ACTIVITY:
In the records below, find every line that contains "cref" and list it.

THE INPUT:
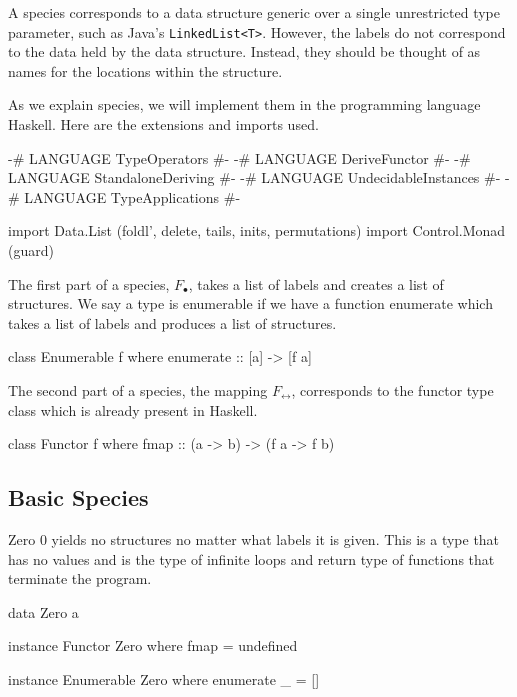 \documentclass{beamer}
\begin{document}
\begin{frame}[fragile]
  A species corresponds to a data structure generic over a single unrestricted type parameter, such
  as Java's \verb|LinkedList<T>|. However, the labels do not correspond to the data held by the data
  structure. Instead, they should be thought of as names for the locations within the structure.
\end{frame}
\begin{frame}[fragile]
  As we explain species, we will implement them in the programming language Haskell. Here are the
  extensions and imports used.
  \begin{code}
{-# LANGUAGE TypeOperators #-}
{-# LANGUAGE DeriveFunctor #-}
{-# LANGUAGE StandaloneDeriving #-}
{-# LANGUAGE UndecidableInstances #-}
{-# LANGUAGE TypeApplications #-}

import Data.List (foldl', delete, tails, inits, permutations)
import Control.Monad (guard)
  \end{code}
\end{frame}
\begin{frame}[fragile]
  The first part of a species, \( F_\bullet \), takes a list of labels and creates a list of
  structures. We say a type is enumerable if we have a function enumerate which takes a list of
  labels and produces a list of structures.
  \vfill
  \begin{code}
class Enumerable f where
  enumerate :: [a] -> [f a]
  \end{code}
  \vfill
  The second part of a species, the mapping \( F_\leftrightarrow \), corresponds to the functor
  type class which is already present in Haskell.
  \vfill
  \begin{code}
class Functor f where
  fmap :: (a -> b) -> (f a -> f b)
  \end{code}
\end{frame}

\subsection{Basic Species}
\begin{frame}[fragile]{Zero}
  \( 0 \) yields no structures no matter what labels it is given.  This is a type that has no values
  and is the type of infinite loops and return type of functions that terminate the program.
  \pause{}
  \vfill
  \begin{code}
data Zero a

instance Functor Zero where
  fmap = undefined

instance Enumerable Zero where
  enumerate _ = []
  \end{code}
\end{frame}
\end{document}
==
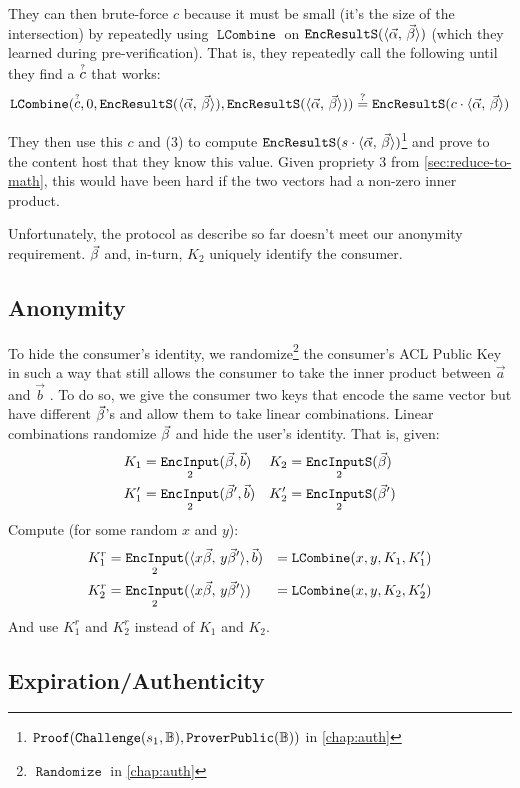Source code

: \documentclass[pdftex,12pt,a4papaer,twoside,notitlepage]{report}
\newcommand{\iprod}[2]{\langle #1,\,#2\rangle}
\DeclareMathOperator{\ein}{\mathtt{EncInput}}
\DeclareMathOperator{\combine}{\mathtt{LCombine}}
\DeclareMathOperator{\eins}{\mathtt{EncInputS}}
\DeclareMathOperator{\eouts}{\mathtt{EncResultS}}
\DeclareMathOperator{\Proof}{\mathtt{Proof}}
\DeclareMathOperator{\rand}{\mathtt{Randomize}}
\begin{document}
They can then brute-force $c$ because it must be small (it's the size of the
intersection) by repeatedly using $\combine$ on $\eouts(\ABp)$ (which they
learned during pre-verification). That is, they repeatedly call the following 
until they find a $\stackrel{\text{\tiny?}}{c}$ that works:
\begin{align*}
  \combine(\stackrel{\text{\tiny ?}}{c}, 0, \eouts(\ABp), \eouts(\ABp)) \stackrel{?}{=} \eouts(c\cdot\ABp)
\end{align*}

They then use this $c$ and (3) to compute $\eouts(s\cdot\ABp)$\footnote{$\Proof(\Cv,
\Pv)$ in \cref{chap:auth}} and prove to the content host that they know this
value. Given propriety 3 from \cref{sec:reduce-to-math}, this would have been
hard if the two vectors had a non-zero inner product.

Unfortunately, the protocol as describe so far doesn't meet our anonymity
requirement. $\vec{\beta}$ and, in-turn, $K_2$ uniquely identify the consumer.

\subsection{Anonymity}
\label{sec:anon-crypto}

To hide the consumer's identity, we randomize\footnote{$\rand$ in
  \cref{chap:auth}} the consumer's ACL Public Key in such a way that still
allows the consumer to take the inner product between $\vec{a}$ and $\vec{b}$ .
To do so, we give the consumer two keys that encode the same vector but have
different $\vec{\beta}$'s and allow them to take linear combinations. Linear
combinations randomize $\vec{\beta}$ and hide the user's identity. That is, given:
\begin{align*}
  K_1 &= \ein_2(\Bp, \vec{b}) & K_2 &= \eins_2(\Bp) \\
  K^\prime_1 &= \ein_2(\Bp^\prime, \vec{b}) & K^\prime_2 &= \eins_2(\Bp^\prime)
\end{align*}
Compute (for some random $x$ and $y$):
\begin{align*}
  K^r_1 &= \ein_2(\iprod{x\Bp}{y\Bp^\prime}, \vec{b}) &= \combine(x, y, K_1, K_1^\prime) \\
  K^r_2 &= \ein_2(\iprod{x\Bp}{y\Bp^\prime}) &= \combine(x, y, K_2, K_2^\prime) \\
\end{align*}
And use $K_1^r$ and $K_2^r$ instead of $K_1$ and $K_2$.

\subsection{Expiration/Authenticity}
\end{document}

TASK ANSWER:
\Pv)$ in \cref{chap:auth}} and prove to the content host that they know this
value. Given propriety 3 from \cref{sec:reduce-to-math}, this would have been
  \cref{chap:auth}} the consumer's ACL Public Key in such a way that still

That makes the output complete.